Don’t Let Bureaucrats Get Between You and Your Saliva Sample

Ross Marchand

April 14, 2017

For the past decade, spitting saliva in a tube for DNA processing has been all the rage for viewers of the Maurytelevision show, science geeks, hypochondriacs, and everyone in-between. Companies such as 23andMe have vigorously marketed their ability to use these genetic samples to identify customers’ ancestry and health risk. But the firm’s foray into health status prediction was too much for the Food and Drug Administration (FDA), which finally went nuclear on 23andMe after several warnings.  

In 2013, the FDA barred 23andMe from sharing health related conjecture tailored to customers’ genetic markers. For example, my own 23andMe report, which gave me risk percentages of developing major diseases relative to the population, was suddenly devoid of any such projections after the FDA’s actions. In justifying the ban, the administration reasoned that any disease probability estimate was inherently misleading, since the vast majority of genes playing a role in the development of the illnesses are not known. In the government’s view, 23andMe was assigning an unreasonably-high weight to a handful of genetic markers they’d analyzed.

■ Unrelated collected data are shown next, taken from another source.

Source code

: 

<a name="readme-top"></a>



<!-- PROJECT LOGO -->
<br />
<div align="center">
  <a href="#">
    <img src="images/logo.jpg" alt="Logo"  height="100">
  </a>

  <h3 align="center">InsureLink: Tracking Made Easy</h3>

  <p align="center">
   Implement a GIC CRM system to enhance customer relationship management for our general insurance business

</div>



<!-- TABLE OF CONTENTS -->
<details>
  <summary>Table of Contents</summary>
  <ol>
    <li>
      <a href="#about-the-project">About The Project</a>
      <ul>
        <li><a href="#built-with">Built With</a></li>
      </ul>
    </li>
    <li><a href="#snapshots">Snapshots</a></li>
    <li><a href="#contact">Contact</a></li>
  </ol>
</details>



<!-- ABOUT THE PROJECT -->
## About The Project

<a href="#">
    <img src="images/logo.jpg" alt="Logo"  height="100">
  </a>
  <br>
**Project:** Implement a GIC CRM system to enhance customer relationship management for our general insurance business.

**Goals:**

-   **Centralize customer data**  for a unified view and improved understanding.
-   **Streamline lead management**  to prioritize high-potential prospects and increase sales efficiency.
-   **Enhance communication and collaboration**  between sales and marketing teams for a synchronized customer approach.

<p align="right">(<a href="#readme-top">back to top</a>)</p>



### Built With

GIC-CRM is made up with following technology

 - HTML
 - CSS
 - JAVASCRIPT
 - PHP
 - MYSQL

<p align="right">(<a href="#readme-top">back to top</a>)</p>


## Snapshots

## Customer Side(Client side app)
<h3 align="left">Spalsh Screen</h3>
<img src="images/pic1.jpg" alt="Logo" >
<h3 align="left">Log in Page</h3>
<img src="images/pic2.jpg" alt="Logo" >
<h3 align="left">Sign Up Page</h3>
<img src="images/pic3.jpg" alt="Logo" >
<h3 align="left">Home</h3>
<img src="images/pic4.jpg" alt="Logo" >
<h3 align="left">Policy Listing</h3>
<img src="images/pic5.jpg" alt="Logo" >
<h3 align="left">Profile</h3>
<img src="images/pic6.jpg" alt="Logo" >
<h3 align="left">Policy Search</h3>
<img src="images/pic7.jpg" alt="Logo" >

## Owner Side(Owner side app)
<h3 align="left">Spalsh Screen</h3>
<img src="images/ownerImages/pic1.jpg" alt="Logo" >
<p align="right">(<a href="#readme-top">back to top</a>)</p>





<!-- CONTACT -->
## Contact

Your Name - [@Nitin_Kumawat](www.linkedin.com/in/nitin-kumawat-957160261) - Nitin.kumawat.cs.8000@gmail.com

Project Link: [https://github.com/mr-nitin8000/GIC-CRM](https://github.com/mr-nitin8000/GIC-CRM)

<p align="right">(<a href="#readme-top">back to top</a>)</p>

 The administration slightly backtracked in 2015, when they allowed the testing company to alert their customers to the presence of “carrier genes” in user DNA. Genetic markers associated with cystic fibrosis and sickle cell anemia strongly predict the diseases in carriers’ children, and are thus particularly useful in pre-identifying health threats. The latest liberalization, announced a few days ago, allows 23andMe to identify ten diseases and/or conditions that may afflict the actual customer, as opposed to his/her progeny. The list of approved diseases, which includes late-onset Alzheimer’s Disease and Parkinson’s Disease, was approved by the FDA only after agency certification that identified markers were in fact strongly correlated with the diseases. That is, 23andMe’s commentary on customer DNA is misleading unless the FDA can confirm the DNA-disease linkages put forward by the company.

While the agency’s loosening of rules is a step in the right direction, the prevailing process is still far too strict. For starters, the FDA’s regulatory approach presupposes that customers will react in a very peculiar way to the withholding of information from them. If 23andMe shares subscribers’ DNA sequences with them but withholds any educated guesses about disease profiles, customers are unlikely to simply “rollover” and confine themselves to uncertainty. Rather, they’re likely to sleuth genetics discussion forums and pseudoscientific web pages for more information.

It’s not surprising that Google Trends for search terms like “DNA results” and “genetic markers” show small but noticeable growth starting in 2013 after remaining flat or declining for the previous two years. Among the beneficiaries of this internet traffic has been a low-budget web service called Promethease, where users can input their raw genetic data inputted via 23andMe and obtain a comprehensive medical literature review on their genetic markers. Search traffic around this website, which nearly tripled in the three months after the FDA’s initial clampdown on 23andMe, demonstrates a consumer willingness to work around cumbersome rules imposed by bureaucrats.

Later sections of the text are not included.